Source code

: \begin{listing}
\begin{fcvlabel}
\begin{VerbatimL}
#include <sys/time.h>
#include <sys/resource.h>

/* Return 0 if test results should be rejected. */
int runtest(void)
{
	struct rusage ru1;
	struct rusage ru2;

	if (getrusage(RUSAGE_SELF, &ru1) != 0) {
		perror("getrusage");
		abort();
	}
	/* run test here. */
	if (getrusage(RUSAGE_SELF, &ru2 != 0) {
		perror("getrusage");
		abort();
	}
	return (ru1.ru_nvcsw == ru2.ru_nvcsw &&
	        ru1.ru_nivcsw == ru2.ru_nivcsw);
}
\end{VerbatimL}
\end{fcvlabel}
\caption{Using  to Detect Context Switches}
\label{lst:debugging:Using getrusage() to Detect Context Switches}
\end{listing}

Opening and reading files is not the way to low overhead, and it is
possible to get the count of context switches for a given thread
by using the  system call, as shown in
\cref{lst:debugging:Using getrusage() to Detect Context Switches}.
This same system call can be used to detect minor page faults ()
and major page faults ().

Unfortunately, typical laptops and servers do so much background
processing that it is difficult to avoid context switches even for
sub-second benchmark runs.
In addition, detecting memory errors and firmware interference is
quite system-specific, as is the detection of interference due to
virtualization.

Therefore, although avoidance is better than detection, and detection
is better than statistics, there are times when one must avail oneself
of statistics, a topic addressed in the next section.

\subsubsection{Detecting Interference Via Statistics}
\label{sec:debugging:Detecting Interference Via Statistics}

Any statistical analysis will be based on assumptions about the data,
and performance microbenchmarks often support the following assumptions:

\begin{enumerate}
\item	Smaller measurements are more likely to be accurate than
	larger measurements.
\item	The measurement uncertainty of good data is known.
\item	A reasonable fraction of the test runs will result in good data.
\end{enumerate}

§ EXERCISE AIM
Output the lines of the records above exactly as they appear, from the line containing "virtualization." through the line containing "larger measurements.".

§ REPLY
virtualization.

Therefore, although avoidance is better than detection, and detection
is better than statistics, there are times when one must avail oneself
of statistics, a topic addressed in the next section.

\subsubsection{Detecting Interference Via Statistics}
\label{sec:debugging:Detecting Interference Via Statistics}

Any statistical analysis will be based on assumptions about the data,
and performance microbenchmarks often support the following assumptions:

\begin{enumerate}
\item	Smaller measurements are more likely to be accurate than
	larger measurements.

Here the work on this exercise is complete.